Da das Verbrechen der Apartheid als besonders schwerwiegend gilt, obliegt es einer angesehenen weltweiten Menschenrechtsorganisation wie Amnesty International, die Schwelle festzulegen. Doch Amnesty hat in diesem Fall die Sorgfaltspflicht umgangen und ist direkt in die giftige Grube der Apartheid gestürzt, indem sie ein Land aus einer Reihe regionaler Konkurrenten und historischer Feinde für eine intensive Prüfung ausgewählt hat.

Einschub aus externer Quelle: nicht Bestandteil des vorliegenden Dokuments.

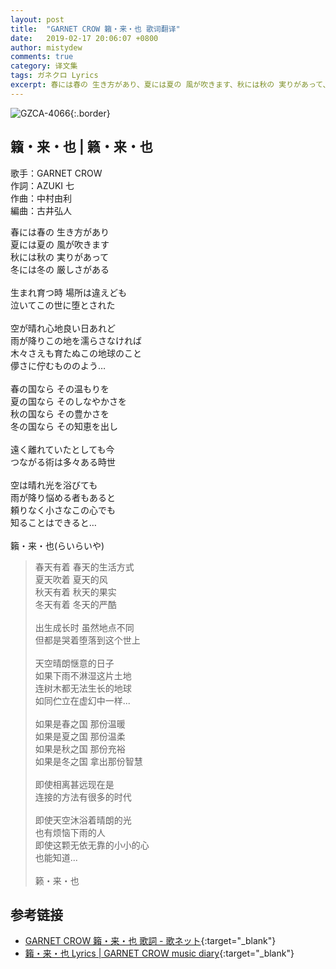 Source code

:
 ```yaml
---
layout: post
title:  "GARNET CROW 籟・来・也 歌词翻译"
date:   2019-02-17 20:06:07 +0800
author: mistydew
comments: true
category: 译文集
tags: ガネクロ Lyrics
excerpt: 春には春の 生き方があり、夏には夏の 風が吹きます、秋には秋の 実りがあって、冬には冬の 厳しさがある。
---
```

![GZCA-4066](https://crowsub.github.io/assets/images/discography/single/GZCA-4066.jpg){:.border}

## 籟・来・也 | 籁・来・也

歌手：GARNET CROW<br>
作詞：AZUKI 七<br>
作曲：中村由利<br>
編曲：古井弘人

<div class="lyric-original">
<p>
春には春の 生き方があり<br>
夏には夏の 風が吹きます<br>
秋には秋の 実りがあって<br>
冬には冬の 厳しさがある<br>
<br>
生まれ育つ時 場所は違えども<br>
泣いてこの世に堕とされた<br>
<br>
空が晴れ心地良い日あれど<br>
雨が降りこの地を濡らさなければ<br>
木々さえも育たぬこの地球のこと<br>
儚さに佇むもののよう…<br>
<br>
春の国なら その温もりを<br>
夏の国なら そのしなやかさを<br>
秋の国なら その豊かさを<br>
冬の国なら その知恵を出し<br>
<br>
遠く離れていたとしても今<br>
つながる術は多々ある時世<br>
<br>
空は晴れ光を浴びても<br>
雨が降り悩める者もあると<br>
頼りなく小さなこの心でも<br>
知ることはできると…<br>
<br>
籟・来・也(らいらいや)
</p>
</div>

<div class="lyric-translation">
<blockquote>
春天有着 春天的生活方式<br>
夏天吹着 夏天的风<br>
秋天有着 秋天的果实<br>
冬天有着 冬天的严酷<br>
<br>
出生成长时 虽然地点不同<br>
但都是哭着堕落到这个世上<br>
<br>
天空晴朗惬意的日子<br>
如果下雨不淋湿这片土地<br>
连树木都无法生长的地球<br>
如同伫立在虚幻中一样...<br>
<br>
如果是春之国 那份温暖<br>
如果是夏之国 那份温柔<br>
如果是秋之国 那份充裕<br>
如果是冬之国 拿出那份智慧<br>
<br>
即使相离甚远现在是<br>
连接的方法有很多的时代<br>
<br>
即使天空沐浴着晴朗的光<br>
也有烦恼下雨的人<br>
即使这颗无依无靠的小小的心<br>
也能知道...<br>
<br>
籁・来・也
</blockquote>
</div>

## 参考链接

* [GARNET CROW 籟・来・也 歌詞 - 歌ネット](https://www.uta-net.com/song/37482){:target="_blank"}
* [籟・来・也 Lyrics \| GARNET CROW music diary](https://crowsub.github.io/lyrics/original/籟・来・也.html){:target="_blank"}

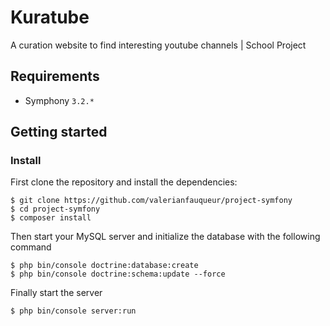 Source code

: # Kuratube
A curation website to find interesting youtube channels | School Project

## Requirements
- Symphony `3.2.*`

## Getting started

### Install

First clone the repository and install the dependencies:

```shell
$ git clone https://github.com/valerianfauqueur/project-symfony
$ cd project-symfony
$ composer install
```

Then start your MySQL server and initialize the database with the following command
```shell
$ php bin/console doctrine:database:create
$ php bin/console doctrine:schema:update --force
```

Finally start the server 

```shell
$ php bin/console server:run
```
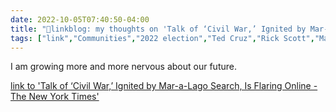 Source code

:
 ```yaml
---
date: 2022-10-05T07:40:50-04:00
title: "🔗linkblog: my thoughts on 'Talk of ‘Civil War,’ Ignited by Mar-a-Lago Search, Is Flaring Online - The New York Times'"
tags: ["link","Communities","2022 election","Ted Cruz","Rick Scott","Marjorie Taylor Greene","civil war rhetoric"]
---
```

I am growing more and more nervous about our future.
 

[link to 'Talk of ‘Civil War,’ Ignited by Mar-a-Lago Search, Is Flaring Online - The New York Times'](https://www.nytimes.com/2022/10/05/us/politics/civil-war-social-media-trump.html)
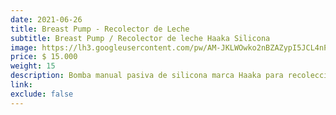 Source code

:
 ```yaml
---
date: 2021-06-26
title: Breast Pump - Recolector de Leche
subtitle: Breast Pump / Recolector de leche Haaka Silicona
image: https://lh3.googleusercontent.com/pw/AM-JKLWOwko2nBZAZypI5JCL4nP1Fd2rrb8-osBzud-YHrMpbHxoLTEaJh-L-mHcV1BkCmMYBHIAT9_zvefFt_HhSG0MAoWhkwKtM5yzxwGedS3EHLW0aUW40QYX1rvfxoLFY-yeoj8swi_5L6X9OBzQ8Tq8-g=w550-h621-no?authuser=0
price: $ 15.000
weight: 15
description: Bomba manual pasiva de silicona marca Haaka para recolección de leche
link: 
exclude: false
---
```

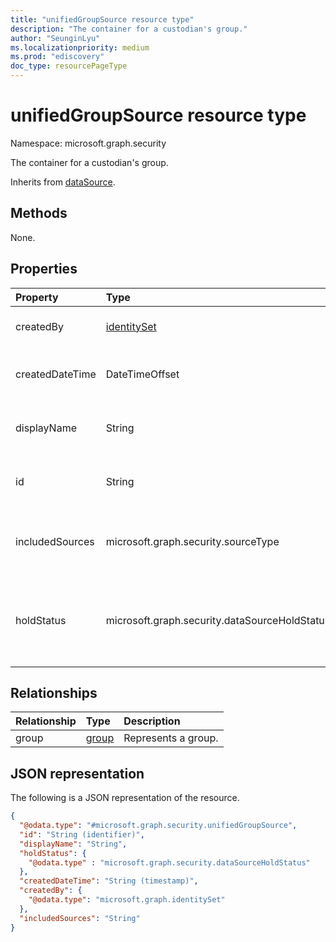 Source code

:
 ```yaml
---
title: "unifiedGroupSource resource type"
description: "The container for a custodian's group."
author: "SeunginLyu"
ms.localizationpriority: medium
ms.prod: "ediscovery"
doc_type: resourcePageType
---
```


# unifiedGroupSource resource type

Namespace: microsoft.graph.security



The container for a custodian's group.

Inherits from [dataSource](../resources/security-datasource.md).

## Methods
None.
## Properties
|Property|Type|Description|
|:---|:---|:---|
|createdBy|[identitySet](../resources/identityset.md)|The user who created the **unifiedGroupSource**.|
|createdDateTime|DateTimeOffset|The date and time the **unifiedGroupSource** was created.|
|displayName|String|The display name of the unified group, which is the name of the group.|
|id|String|The ID of the **unifiedGroupSource**. This is not the ID of the actual group.|
|includedSources|microsoft.graph.security.sourceType|Specifies which sources are included in this group. Possible values are: `mailbox`, `site`.|
|holdStatus|microsoft.graph.security.dataSourceHoldStatus|The hold status of the **unifiedGroupSource**. The possible values are: `notApplied`, `applied`, `applying`, `removing`, `partial`|

## Relationships
|Relationship|Type|Description|
|:---|:---|:---|
|group|[group](../resources/group.md)|Represents a group.|

## JSON representation
The following is a JSON representation of the resource.
<!-- {
  "blockType": "resource",
  "keyProperty": "id",
  "@odata.type": "microsoft.graph.security.unifiedGroupSource",
  "baseType": "microsoft.graph.security.dataSource",
  "openType": false
}
-->
``` json
{
  "@odata.type": "#microsoft.graph.security.unifiedGroupSource",
  "id": "String (identifier)",
  "displayName": "String",
  "holdStatus": {
    "@odata.type" : "microsoft.graph.security.dataSourceHoldStatus"
  },
  "createdDateTime": "String (timestamp)",
  "createdBy": {
    "@odata.type": "microsoft.graph.identitySet"
  },
  "includedSources": "String"
}
```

Was den dritten Teil der Analyse betrifft – gibt es Apartheid im gesamten Westjordanland und in Israel zusammengenommen? – ist die Antwort zwangsläufig dieselbe wie für den ersten Teil: ein Raum, zwei Völker, zwei unterschiedliche und höchst ungleiche Systeme. Auch hier spricht die Antwort für sich selbst, ohne dass umfangreiche Fallstudien erforderlich wären.

Der beste Weg, die Menschenrechtsverletzungen im israelisch-palästinensischen Kessel zu bekämpfen, ist ein schnelles und erträgliches Ende des erbärmlichen Konflikts. Ich kann nicht erkennen, wie der Amnesty-Bericht – indem er sein ganzes Gewicht hinter einen Diskurs wirft – diesem Ziel dienlich sein soll, selbst wenn dieser Diskurs im Wesentlichen für sich genommen gültig ist. Denn er ist zwangsläufig parteiisch, was für die streitenden Parteien in Ordnung ist, aber nicht für internationale Institutionen, die einen hart erarbeiteten Ruf für politische Unparteilichkeit haben.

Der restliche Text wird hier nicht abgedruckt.